Let $\mathbf{x} = \mathbf{L}\mathbf{z} + \mathbf{b}$. 
Recall [Exc 3.1](T3%20-%20Univariate%20Kalman%20filtering.ipynb#Exc-3.1:),
which yields $p(\mathbf{x}) = \mathcal{N}(\mathbf{x} \mid \mathbf{b}, \mathbf{L}^{}\mathbf{L}^T)$.
    
 * (a). $\mathbf{z}$ can be sampled using `randn((M,1))`. How (where) is `randn` defined?
 * (b). Consider the above definition of $\mathbf{x}$ and the code below.
 Complete it so as to generate a random realization of $\mathbf{x}$.  
 Hint: matrix-vector multiplication can be done using the symbol `@`. 

In [None]:
M   = 3 # ndim
b   = 10*ones(M)
P   = diag(1+arange(M))
L   = np.linalg.cholesky(P)
print("True mean and cov:")
print(mu)
print(P)

### INSERT ANSWER (b) ###

In [None]:
#show_answer('Gaussian sampling a')

In [None]:
#show_answer('Gaussian sampling b')

 * (c). Now sample $N = 100$ realizations of $\mathbf{x}$
 and collect them in an $M$-by-$N$ "ensemble matrix" $\mathbf{E}$.  
 The main thing to figure out here is: how to add the mean vector to the ensemble matrix.

In [None]:
N  = 100 # ensemble size

### INSERT ANSWER (c) ###

# Use the code below to assess whether you got it right
x_bar = np.mean(E,axis=1)
P_bar = np.cov(E)
print("Estimated mean and cov:")
with printoptions(precision=1):
    print(x_bar)
    print(P_bar)
plt.matshow(P_bar,cmap="Blues"); plt.grid('off');

In [None]:
#show_answer('Gaussian sampling c')

**Exc 8*:** How erroneous are the ensemble estimates on average?

In [None]:
#show_answer('Average sampling error')

**Exc 10:** Given the previous ensemble matrix $\mathbf{E}$, compute its sample mean $\overline{\mathbf{x}}$ and covariance matrix, $\overline{\mathbf{P}}$. Formulea are provided by eqn (2.9) of the [theoretical companion](./resources/DA_intro.pdf#page=11):
$$ \overline{\mathbf{x}} = \frac{1}{N}   \sum_{n=1}^N \mathbf{x}_n \\
   \overline{\mathbf{P}} = \frac{1}{N-1} \sum_{n=1}^N (\mathbf{x}_n - \overline{\mathbf{x}}) (\mathbf{x}_n - \overline{\mathbf{x}})^T  $$

In [None]:
# Don't use numpy's mean, cov
def estimate_mean_and_cov(E):
    M, N = E.shape
    
    ### INSERT ANSWER ###
    
    return x_bar, P_bar

x_bar, P_bar = estimate_mean_and_cov(E)
print(x_bar)
print(P_bar)

In [None]:
#show_answer('ensemble moments')

**Exc 12:** Why is the normalization by $(N-1)$ for the covariance computation?

In [None]:
#show_answer('Why (N-1)')

**Exc 14:** Like Matlab, Python (numpy) is quicker if you "vectorize" loops. This is emminently possible with computations of ensemble moments. 
 * (a). Let $\mathbf{A} = \begin{bmatrix}
		\mathbf{x}_1 -\mathbf{\bar{x}}, & \ldots & \mathbf{x}_n -\mathbf{\bar{x}}, & \ldots & \mathbf{x}_N -\mathbf{\bar{x}}
	\end{bmatrix} \, .
	$
Show that $\overline{\mathbf{P}} = \mathbf{A} \mathbf{A}^T /(N-1)$.
 * (b). Code up this formula for $\overline{\mathbf{P}}$ and insert it in `estimate_mean_and_cov(E)`

In [None]:
#show_answer('ensemble moments vectorized')
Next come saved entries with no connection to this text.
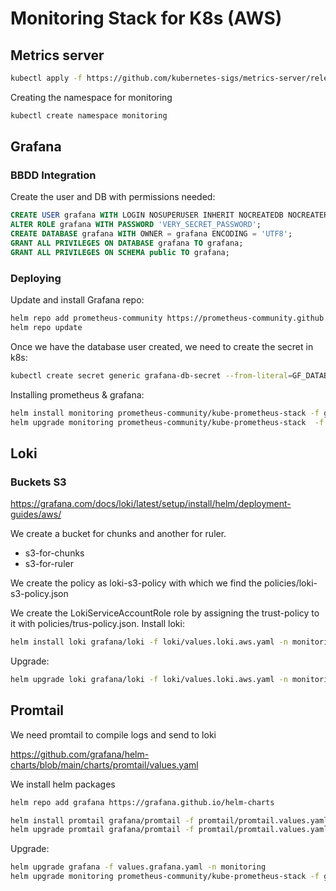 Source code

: # Monitoring Stack for K8s (AWS)
## Metrics server
```bash
kubectl apply -f https://github.com/kubernetes-sigs/metrics-server/releases/latest/download/components.yaml
```

Creating the namespace for monitoring
```bash
kubectl create namespace monitoring
```
## Grafana

### BBDD Integration 
Create the user and DB with permissions needed:
```sql
CREATE USER grafana WITH LOGIN NOSUPERUSER INHERIT NOCREATEDB NOCREATEROLE NOREPLICATION;
ALTER ROLE grafana WITH PASSWORD 'VERY_SECRET_PASSWORD';
CREATE DATABASE grafana WITH OWNER = grafana ENCODING = 'UTF8';
GRANT ALL PRIVILEGES ON DATABASE grafana TO grafana;
GRANT ALL PRIVILEGES ON SCHEMA public TO grafana;
```
### Deploying
Update and install Grafana repo:
```bash
helm repo add prometheus-community https://prometheus-community.github.io/helm-charts
helm repo update
```


Once we have the database user created, we need to create the secret in k8s:
```bash
kubectl create secret generic grafana-db-secret --from-literal=GF_DATABASE_TYPE=postgres--from-literal=GF_DATABASE_NAME=grafana_db--from-literal=GF_DATABASE_SSL_MODE=require --from-literal=GF_DATABASE_USER=grafana --from-literal=GF_DATABASE_PASSWORD=VERY_SECRET_PASSWORD --from-literal=GF_DATABASE_HOST=DB_HOST:DB_PORT --namespace monitoring
```

Installing prometheus & grafana:
```bash
helm install monitoring prometheus-community/kube-prometheus-stack -f grafana/values.grafana.aws.yaml --namespace monitoring
helm upgrade monitoring prometheus-community/kube-prometheus-stack  -f grafana/values.grafana.aws.yaml -n monitoring
```

## Loki
### Buckets S3
https://grafana.com/docs/loki/latest/setup/install/helm/deployment-guides/aws/

We create a bucket for chunks and another for ruler.
- s3-for-chunks
- s3-for-ruler

We create the policy as loki-s3-policy with which we find the policies/loki-s3-policy.json

We create the LokiServiceAccountRole role by assigning the trust-policy to it with policies/trus-policy.json.
Install loki:
```bash
helm install loki grafana/loki -f loki/values.loki.aws.yaml -n monitoring
```

Upgrade:
```bash
helm upgrade loki grafana/loki -f loki/values.loki.aws.yaml -n monitoring
```

## Promtail 
We need promtail to compile logs and send to loki

https://github.com/grafana/helm-charts/blob/main/charts/promtail/values.yaml

We install helm packages

```bash
helm repo add grafana https://grafana.github.io/helm-charts
```
```bash
helm install promtail grafana/promtail -f promtail/promtail.values.yaml -n monitoring 
helm upgrade promtail grafana/promtail -f promtail/promtail.values.yaml --namespace monitoring
```



Upgrade:
```bash
helm upgrade grafana -f values.grafana.yaml -n monitoring
helm upgrade monitoring prometheus-community/kube-prometheus-stack -f grafana/values.grafana.aws.yaml --namespace monitoring
```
**Exc 16:** Implement the cross-covariance estimator $\overline{Cov(\mathbf{x}^1,\mathbf{x}^2)} = \frac{1}{N-1} \sum_{n=1}^N (\mathbf{x}^1_n - \overline{\mathbf{x}^1}) (\mathbf{x}_n^2 - \overline{\mathbf{x}^2})^T  $. If you can, use a vectorized form similarly to Exc 14a. 

In [None]:
def estimate_cross_cov(E1,E2):
    ### INSERT ANSWER ###

In [None]:
#show_answer('estimate cross')

**Exc 18*:**
 * (a). What's the difference between error residual?
 * (b). What's the difference between error and bias?
 * (c). Show `MSE = RMSE^2 = Bias^2 + Var`

In [None]:
#show_answer('errors')

**Exc 20*:** Suppose $\mathbf{x}$ is $M$-dimensional and has a covariance matrix $\mathbf{B}$.
 * (a). What's the size of $\mathbf{B}$?
 * (b). How many "flops" (approximately, i.e. to leading order) are required to solve the "weighted average" form of the KF update equation, eqn (A.16a) of the [DA intro](resources/DA_intro.pdf#page=29) ?
 * (c). How much memory (bytes) is required to hold its covariance matrix $\mathbf{B}$ ?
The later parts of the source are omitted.